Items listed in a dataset

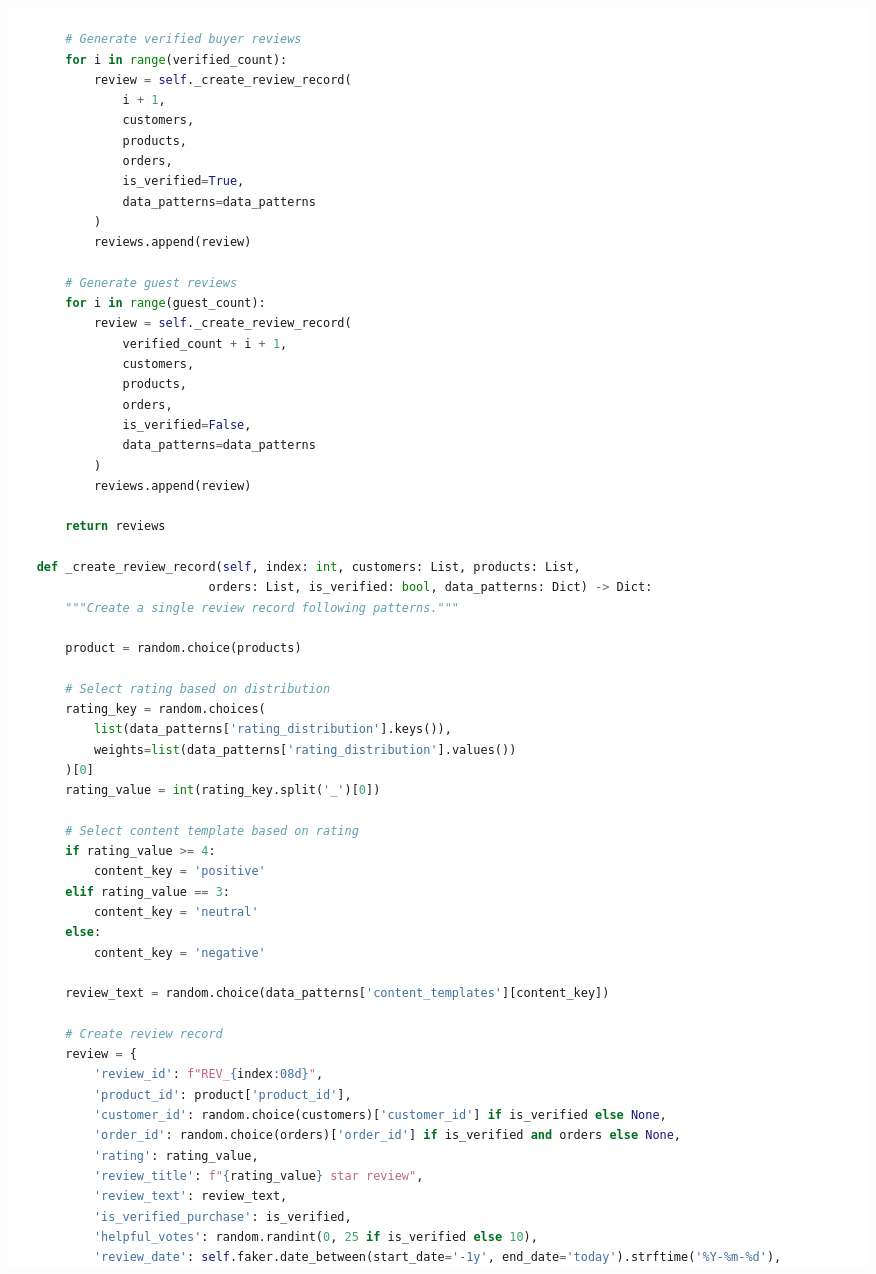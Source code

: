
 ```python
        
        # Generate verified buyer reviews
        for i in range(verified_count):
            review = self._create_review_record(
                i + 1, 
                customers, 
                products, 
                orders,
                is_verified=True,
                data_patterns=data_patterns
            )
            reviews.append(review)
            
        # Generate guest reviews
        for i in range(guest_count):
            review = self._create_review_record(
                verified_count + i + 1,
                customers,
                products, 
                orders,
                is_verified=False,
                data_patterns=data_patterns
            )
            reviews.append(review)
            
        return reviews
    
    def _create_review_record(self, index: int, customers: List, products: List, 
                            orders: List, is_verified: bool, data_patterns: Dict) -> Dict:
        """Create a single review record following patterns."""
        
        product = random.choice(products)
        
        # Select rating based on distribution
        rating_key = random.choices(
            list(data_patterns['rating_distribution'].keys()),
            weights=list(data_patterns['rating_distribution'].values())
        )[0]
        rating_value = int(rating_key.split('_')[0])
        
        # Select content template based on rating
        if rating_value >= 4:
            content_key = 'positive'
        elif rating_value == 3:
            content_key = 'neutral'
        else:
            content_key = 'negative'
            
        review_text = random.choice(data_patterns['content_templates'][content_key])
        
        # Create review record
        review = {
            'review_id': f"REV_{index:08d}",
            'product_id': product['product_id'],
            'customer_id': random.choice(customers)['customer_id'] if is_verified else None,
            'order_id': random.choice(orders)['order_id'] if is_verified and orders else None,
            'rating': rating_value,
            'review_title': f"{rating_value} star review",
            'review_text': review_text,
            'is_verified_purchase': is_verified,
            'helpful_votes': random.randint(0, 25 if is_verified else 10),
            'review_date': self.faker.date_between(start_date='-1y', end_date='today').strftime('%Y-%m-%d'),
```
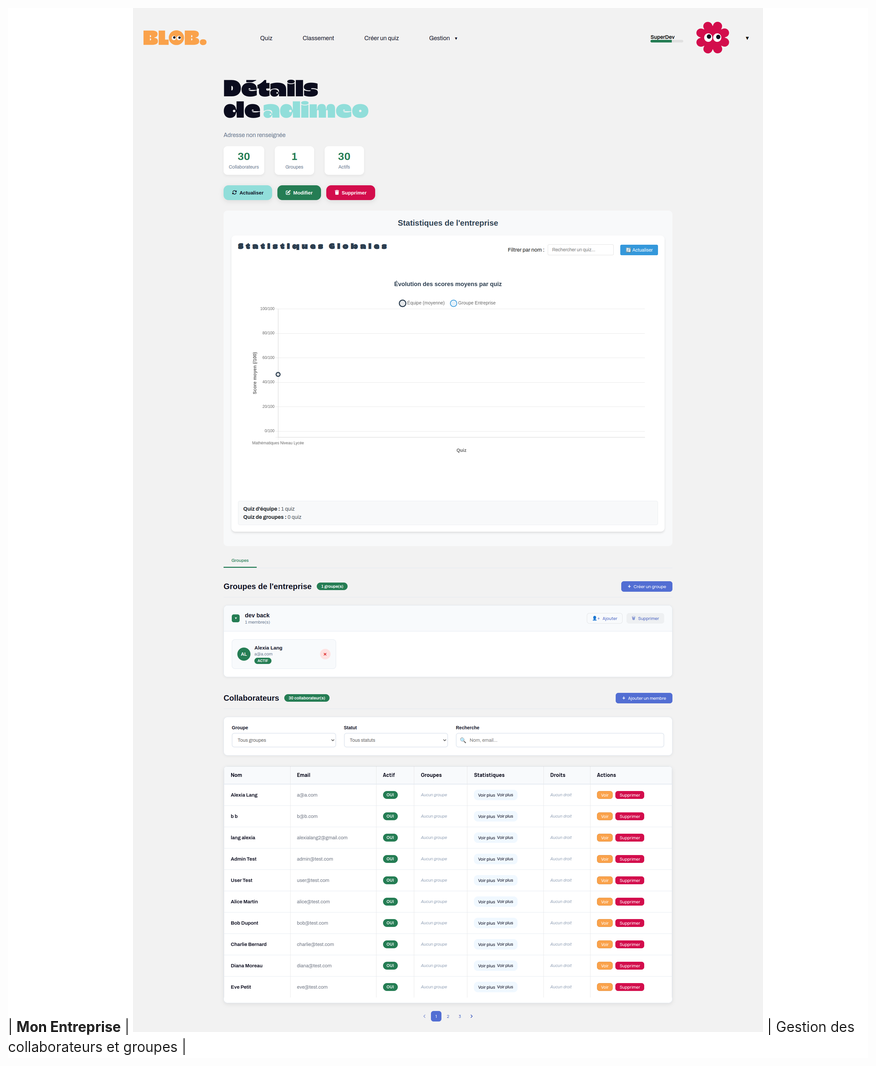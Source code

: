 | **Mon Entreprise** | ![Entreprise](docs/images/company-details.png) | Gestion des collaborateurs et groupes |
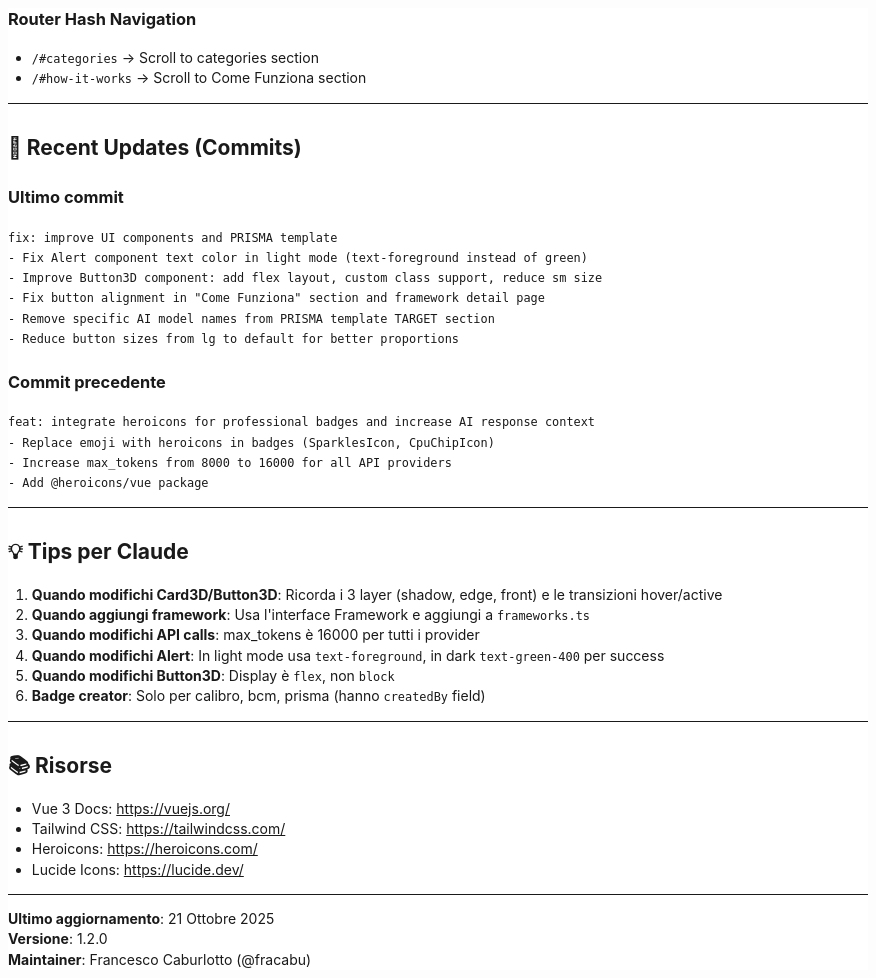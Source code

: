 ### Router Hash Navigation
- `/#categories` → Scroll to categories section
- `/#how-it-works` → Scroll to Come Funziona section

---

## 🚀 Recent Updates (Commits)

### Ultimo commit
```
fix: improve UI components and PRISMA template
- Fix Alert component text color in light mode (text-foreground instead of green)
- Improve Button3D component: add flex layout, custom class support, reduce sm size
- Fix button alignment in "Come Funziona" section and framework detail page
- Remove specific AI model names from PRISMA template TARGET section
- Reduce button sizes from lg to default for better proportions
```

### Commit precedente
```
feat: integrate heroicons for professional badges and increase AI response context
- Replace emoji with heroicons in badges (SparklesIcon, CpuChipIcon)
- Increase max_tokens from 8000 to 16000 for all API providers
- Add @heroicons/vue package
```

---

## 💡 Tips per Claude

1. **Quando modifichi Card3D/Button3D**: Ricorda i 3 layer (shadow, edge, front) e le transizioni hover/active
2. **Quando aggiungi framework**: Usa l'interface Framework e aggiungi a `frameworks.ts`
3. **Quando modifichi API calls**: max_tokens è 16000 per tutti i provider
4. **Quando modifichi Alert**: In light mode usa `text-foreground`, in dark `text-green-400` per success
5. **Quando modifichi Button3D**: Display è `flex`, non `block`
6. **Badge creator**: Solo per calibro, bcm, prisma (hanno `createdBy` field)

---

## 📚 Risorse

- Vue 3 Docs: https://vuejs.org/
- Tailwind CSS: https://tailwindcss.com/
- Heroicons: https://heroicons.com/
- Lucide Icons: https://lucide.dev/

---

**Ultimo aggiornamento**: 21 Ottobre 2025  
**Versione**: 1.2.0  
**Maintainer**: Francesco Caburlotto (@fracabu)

▸ **Description of the task**: Without the pictures, write out every entry precisely as it appears.

▸ **Reply to the exercise**:
Source code

:
 ```python
        
        # Generate verified buyer reviews
        for i in range(verified_count):
            review = self._create_review_record(
                i + 1, 
                customers, 
                products, 
                orders,
                is_verified=True,
                data_patterns=data_patterns
            )
            reviews.append(review)
            
        # Generate guest reviews
        for i in range(guest_count):
            review = self._create_review_record(
                verified_count + i + 1,
                customers,
                products, 
                orders,
                is_verified=False,
                data_patterns=data_patterns
            )
            reviews.append(review)
            
        return reviews
    
    def _create_review_record(self, index: int, customers: List, products: List, 
                            orders: List, is_verified: bool, data_patterns: Dict) -> Dict:
        """Create a single review record following patterns."""
        
        product = random.choice(products)
        
        # Select rating based on distribution
        rating_key = random.choices(
            list(data_patterns['rating_distribution'].keys()),
            weights=list(data_patterns['rating_distribution'].values())
        )[0]
        rating_value = int(rating_key.split('_')[0])
        
        # Select content template based on rating
        if rating_value >= 4:
            content_key = 'positive'
        elif rating_value == 3:
            content_key = 'neutral'
        else:
            content_key = 'negative'
            
        review_text = random.choice(data_patterns['content_templates'][content_key])
        
        # Create review record
        review = {
            'review_id': f"REV_{index:08d}",
            'product_id': product['product_id'],
            'customer_id': random.choice(customers)['customer_id'] if is_verified else None,
            'order_id': random.choice(orders)['order_id'] if is_verified and orders else None,
            'rating': rating_value,
            'review_title': f"{rating_value} star review",
            'review_text': review_text,
            'is_verified_purchase': is_verified,
            'helpful_votes': random.randint(0, 25 if is_verified else 10),
            'review_date': self.faker.date_between(start_date='-1y', end_date='today').strftime('%Y-%m-%d'),
```
Source code

: | **Mon Entreprise** | ![Entreprise](docs/images/company-details.png) | Gestion des collaborateurs et groupes |
Source code

: ### Router Hash Navigation
- `/#categories` → Scroll to categories section
- `/#how-it-works` → Scroll to Come Funziona section

---

## 🚀 Recent Updates (Commits)

### Ultimo commit
```
fix: improve UI components and PRISMA template
- Fix Alert component text color in light mode (text-foreground instead of green)
- Improve Button3D component: add flex layout, custom class support, reduce sm size
- Fix button alignment in "Come Funziona" section and framework detail page
- Remove specific AI model names from PRISMA template TARGET section
- Reduce button sizes from lg to default for better proportions
```

### Commit precedente
```
feat: integrate heroicons for professional badges and increase AI response context
- Replace emoji with heroicons in badges (SparklesIcon, CpuChipIcon)
- Increase max_tokens from 8000 to 16000 for all API providers
- Add @heroicons/vue package
```

---

## 💡 Tips per Claude

1. **Quando modifichi Card3D/Button3D**: Ricorda i 3 layer (shadow, edge, front) e le transizioni hover/active
2. **Quando aggiungi framework**: Usa l'interface Framework e aggiungi a `frameworks.ts`
3. **Quando modifichi API calls**: max_tokens è 16000 per tutti i provider
4. **Quando modifichi Alert**: In light mode usa `text-foreground`, in dark `text-green-400` per success
5. **Quando modifichi Button3D**: Display è `flex`, non `block`
6. **Badge creator**: Solo per calibro, bcm, prisma (hanno `createdBy` field)

---

## 📚 Risorse

- Vue 3 Docs: https://vuejs.org/
- Tailwind CSS: https://tailwindcss.com/
- Heroicons: https://heroicons.com/
- Lucide Icons: https://lucide.dev/

---

**Ultimo aggiornamento**: 21 Ottobre 2025  
**Versione**: 1.2.0  
**Maintainer**: Francesco Caburlotto (@fracabu)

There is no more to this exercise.